Paziente morì dopo digiuno, chiesta l’archiviazione per il medico

La Procura ha presentato richiesta di archiviazione al gip
Perugia

La procura di Perugia ha chiesto l’archiviazione per il dottor Massimo Melelli Roia (nella foto), il medico chirurgo indagato per l’omicidio colposo della paziente sarda Carmela Di Muro, affetta da sclerosi multipla e deceduta a seguito di una “massiva emorragia intestinale”.
Dalla Sardegna era arrivata a Perugia per provare una cura alternativa per combattere i sintomi di una malattia invalidante che le era stata diagnosticata nel 2014. La donna era stata sottoposta a digiuno-terapia dal chirurgo esperto in digiuno-terapia per curare varie malattie, insieme a un ciclo di agopuntura.
A venti giorni dalla prima visita – a metà maggio di un anno fa – la terapia del digiuno iniziava a produrre effetti visibili sulla bilancia: dieci chili in meno rispetto a tre settimane prima.  Tre settimane dopo l’inizio delle terapie la paziente è morta.  

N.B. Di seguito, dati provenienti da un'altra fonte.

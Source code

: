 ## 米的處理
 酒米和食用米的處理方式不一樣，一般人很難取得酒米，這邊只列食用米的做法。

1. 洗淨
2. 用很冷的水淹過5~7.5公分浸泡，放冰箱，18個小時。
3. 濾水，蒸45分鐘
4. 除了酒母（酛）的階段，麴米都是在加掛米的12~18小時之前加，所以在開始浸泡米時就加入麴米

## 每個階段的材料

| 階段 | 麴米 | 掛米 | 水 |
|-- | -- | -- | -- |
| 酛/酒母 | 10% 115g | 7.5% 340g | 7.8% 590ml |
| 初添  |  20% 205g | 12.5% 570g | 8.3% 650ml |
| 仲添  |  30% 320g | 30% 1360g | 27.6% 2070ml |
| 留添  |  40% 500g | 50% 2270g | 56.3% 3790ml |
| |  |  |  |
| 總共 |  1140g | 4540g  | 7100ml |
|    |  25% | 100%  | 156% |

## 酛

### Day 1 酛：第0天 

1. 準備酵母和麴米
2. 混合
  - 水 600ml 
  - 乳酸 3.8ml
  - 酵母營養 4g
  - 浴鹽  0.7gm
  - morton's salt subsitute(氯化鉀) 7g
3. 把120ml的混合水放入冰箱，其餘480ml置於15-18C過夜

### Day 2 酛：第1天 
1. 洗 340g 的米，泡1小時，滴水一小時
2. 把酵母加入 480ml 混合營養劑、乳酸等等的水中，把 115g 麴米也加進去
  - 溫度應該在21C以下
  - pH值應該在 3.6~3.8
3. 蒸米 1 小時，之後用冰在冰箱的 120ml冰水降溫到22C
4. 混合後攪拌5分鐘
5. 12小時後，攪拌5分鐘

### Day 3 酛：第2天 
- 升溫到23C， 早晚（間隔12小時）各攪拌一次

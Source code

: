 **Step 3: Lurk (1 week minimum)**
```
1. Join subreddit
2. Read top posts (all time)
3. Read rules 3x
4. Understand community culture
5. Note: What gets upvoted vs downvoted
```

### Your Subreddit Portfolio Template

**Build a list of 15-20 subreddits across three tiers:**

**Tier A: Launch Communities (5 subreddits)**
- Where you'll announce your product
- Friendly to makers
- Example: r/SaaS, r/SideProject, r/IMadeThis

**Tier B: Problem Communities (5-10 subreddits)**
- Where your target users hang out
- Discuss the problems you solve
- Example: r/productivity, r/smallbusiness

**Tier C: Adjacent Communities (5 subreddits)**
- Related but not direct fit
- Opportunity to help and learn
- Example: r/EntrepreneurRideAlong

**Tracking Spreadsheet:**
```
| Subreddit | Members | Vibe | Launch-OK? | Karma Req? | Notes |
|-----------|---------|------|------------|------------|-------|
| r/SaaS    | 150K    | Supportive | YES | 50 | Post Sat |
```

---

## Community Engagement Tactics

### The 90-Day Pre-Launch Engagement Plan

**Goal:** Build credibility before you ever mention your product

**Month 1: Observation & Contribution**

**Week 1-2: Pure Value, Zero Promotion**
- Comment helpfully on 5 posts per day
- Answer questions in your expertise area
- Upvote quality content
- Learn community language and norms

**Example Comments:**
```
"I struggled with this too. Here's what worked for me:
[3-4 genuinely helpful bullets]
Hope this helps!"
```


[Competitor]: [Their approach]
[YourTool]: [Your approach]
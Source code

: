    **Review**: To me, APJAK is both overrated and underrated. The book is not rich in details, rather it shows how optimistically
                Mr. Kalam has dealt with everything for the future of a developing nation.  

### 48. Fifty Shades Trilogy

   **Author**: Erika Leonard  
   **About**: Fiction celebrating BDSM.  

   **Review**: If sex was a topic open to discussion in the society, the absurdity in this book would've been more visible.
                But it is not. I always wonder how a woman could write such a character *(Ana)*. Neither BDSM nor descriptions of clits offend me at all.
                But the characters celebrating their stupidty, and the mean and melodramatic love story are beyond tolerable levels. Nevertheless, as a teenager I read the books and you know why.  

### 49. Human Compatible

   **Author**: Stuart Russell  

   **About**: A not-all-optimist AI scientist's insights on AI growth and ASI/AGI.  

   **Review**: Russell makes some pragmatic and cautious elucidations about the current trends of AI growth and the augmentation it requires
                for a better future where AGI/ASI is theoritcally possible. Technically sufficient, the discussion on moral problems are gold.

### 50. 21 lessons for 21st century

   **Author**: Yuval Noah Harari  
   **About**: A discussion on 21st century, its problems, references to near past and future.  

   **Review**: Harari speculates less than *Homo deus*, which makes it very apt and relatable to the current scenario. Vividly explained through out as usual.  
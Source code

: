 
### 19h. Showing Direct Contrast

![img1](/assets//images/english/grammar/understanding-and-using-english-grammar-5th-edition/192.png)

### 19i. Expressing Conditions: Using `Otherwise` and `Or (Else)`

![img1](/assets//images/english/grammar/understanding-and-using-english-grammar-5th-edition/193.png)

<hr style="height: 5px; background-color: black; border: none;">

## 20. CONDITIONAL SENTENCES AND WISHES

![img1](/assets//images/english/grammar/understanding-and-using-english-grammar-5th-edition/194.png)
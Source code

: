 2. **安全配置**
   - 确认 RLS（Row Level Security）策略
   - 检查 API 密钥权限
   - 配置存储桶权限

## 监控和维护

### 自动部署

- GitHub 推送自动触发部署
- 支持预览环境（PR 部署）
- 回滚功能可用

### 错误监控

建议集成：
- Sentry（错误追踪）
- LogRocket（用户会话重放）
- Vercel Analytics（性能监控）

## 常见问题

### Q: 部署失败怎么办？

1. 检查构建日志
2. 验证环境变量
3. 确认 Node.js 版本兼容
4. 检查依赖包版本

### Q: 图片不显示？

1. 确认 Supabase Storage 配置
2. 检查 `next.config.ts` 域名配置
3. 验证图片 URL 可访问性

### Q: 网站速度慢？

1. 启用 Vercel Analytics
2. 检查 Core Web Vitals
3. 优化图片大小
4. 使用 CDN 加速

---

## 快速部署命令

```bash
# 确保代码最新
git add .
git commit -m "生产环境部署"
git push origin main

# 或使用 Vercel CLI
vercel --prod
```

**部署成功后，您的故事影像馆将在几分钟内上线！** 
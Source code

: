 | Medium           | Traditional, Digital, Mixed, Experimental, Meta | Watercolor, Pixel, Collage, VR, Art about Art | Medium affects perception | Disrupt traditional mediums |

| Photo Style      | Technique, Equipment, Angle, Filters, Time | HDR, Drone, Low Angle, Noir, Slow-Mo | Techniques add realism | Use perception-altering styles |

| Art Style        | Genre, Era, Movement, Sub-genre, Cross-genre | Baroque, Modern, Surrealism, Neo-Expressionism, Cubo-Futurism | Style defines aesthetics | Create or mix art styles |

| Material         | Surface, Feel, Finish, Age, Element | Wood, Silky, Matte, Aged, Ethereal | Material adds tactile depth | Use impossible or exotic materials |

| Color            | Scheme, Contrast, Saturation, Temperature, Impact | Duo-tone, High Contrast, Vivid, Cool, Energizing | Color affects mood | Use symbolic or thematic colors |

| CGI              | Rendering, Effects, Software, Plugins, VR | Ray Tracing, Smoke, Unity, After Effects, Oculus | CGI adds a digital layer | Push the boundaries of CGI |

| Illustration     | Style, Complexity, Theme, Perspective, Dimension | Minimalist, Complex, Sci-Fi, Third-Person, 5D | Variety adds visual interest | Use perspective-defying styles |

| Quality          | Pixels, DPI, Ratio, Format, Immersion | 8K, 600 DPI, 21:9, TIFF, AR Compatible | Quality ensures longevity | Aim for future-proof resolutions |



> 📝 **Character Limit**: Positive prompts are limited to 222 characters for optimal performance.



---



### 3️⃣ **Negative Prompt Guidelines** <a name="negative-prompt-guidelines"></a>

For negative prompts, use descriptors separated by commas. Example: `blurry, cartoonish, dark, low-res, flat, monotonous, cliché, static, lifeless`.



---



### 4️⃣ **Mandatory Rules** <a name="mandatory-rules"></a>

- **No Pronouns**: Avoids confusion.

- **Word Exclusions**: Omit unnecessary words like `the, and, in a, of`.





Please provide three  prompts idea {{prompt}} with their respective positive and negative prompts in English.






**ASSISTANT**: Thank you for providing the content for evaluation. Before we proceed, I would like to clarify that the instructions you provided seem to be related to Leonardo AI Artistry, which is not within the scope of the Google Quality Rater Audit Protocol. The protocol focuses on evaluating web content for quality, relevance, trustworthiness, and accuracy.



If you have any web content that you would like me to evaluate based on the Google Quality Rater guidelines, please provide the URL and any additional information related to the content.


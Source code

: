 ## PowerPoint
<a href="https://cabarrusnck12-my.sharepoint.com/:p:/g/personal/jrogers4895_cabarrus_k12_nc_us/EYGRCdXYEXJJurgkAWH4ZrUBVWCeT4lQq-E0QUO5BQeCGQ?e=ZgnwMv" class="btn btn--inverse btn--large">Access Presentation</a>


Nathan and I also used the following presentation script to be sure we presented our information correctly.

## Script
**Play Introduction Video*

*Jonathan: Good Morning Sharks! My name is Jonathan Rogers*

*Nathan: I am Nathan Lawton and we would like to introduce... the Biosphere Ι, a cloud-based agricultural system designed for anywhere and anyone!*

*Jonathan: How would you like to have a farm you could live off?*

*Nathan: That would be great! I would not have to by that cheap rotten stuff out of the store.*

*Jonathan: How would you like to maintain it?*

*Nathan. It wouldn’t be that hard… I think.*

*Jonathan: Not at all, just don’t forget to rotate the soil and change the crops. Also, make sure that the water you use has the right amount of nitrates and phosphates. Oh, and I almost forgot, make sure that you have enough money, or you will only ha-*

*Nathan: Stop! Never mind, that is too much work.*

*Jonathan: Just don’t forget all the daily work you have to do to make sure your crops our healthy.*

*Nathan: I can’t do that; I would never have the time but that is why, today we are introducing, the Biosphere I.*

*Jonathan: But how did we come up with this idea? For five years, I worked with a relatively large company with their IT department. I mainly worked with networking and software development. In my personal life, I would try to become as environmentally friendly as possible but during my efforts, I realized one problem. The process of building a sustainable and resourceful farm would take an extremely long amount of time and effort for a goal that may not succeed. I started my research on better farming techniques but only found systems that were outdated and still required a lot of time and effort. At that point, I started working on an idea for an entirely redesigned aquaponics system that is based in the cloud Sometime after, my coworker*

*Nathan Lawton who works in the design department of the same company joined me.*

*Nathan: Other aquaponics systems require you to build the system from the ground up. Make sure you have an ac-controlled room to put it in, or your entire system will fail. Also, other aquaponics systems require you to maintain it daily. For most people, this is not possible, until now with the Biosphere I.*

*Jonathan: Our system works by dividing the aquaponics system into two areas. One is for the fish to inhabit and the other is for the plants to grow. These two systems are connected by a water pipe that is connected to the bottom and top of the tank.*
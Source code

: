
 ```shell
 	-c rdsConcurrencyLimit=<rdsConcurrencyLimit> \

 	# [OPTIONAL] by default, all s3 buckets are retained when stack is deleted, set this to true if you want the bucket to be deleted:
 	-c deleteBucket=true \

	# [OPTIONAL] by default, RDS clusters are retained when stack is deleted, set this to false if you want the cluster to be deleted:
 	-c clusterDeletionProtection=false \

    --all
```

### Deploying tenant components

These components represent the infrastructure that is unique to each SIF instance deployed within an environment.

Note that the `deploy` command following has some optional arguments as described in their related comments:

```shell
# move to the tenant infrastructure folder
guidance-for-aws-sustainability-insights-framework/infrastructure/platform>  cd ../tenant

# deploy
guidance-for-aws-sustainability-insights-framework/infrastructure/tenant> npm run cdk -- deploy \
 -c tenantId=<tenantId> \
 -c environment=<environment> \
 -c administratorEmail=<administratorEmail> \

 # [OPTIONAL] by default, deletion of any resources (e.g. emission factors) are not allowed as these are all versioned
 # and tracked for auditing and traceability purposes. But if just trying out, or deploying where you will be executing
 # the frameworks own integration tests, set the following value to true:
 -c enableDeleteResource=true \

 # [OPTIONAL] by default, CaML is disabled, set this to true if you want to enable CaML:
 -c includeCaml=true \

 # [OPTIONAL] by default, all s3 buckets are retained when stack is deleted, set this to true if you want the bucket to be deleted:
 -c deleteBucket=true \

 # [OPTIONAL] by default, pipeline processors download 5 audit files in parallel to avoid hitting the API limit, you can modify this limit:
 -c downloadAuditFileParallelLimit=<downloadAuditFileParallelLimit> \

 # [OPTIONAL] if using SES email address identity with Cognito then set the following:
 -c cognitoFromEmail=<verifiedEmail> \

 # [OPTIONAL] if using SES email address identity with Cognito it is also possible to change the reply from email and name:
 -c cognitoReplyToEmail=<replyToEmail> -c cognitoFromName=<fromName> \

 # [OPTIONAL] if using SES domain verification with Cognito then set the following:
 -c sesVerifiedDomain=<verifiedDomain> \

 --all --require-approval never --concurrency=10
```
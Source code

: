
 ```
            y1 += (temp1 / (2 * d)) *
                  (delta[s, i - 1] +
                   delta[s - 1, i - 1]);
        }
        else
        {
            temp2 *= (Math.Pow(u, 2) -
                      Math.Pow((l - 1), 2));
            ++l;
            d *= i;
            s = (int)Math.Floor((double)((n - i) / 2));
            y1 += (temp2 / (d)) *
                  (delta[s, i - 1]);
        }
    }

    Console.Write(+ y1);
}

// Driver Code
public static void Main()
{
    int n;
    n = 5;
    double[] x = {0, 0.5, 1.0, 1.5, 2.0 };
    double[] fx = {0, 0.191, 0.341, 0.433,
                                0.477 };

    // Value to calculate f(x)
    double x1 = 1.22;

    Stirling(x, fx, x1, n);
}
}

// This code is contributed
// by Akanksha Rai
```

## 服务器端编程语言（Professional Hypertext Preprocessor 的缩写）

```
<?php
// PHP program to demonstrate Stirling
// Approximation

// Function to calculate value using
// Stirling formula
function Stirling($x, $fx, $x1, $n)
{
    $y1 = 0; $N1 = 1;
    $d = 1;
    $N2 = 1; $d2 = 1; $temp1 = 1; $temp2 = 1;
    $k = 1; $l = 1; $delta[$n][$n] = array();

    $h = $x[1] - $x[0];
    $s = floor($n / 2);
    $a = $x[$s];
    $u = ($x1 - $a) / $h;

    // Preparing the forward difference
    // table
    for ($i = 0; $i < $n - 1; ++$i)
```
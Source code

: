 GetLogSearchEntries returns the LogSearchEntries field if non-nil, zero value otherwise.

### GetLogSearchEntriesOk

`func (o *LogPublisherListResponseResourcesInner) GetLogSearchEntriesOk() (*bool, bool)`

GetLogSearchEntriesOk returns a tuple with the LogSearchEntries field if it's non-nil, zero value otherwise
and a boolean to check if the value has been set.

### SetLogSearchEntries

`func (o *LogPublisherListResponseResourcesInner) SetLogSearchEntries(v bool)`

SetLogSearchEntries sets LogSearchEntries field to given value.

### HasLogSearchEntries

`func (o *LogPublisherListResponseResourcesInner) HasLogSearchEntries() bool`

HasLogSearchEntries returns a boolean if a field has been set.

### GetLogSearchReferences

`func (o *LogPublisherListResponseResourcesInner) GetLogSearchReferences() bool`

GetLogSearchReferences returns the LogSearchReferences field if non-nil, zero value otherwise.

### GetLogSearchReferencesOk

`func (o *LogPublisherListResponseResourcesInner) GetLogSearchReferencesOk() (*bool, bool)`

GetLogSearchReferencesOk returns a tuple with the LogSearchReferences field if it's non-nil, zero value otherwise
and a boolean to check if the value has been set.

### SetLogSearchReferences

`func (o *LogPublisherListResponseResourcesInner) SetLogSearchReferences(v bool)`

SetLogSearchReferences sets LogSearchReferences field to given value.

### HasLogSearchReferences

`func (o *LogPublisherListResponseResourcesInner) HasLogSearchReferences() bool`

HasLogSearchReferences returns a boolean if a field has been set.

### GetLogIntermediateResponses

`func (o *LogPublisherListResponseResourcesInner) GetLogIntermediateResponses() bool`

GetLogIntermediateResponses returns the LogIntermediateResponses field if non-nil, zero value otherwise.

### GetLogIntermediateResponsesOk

Il medico chirurgo, difeso dall’avvocato Giacomo Chiuchini, del foro di Arezzo, e supportato dal medico legale Sergio Pantuso Scalise, ha sempre ribadito la correttezza del suo operato. La famiglia Di Muro, rappresentata dall’avvocato Alberto Maria Onori, ora valuterà se presentare opposizione alla richiesta di archiviazione.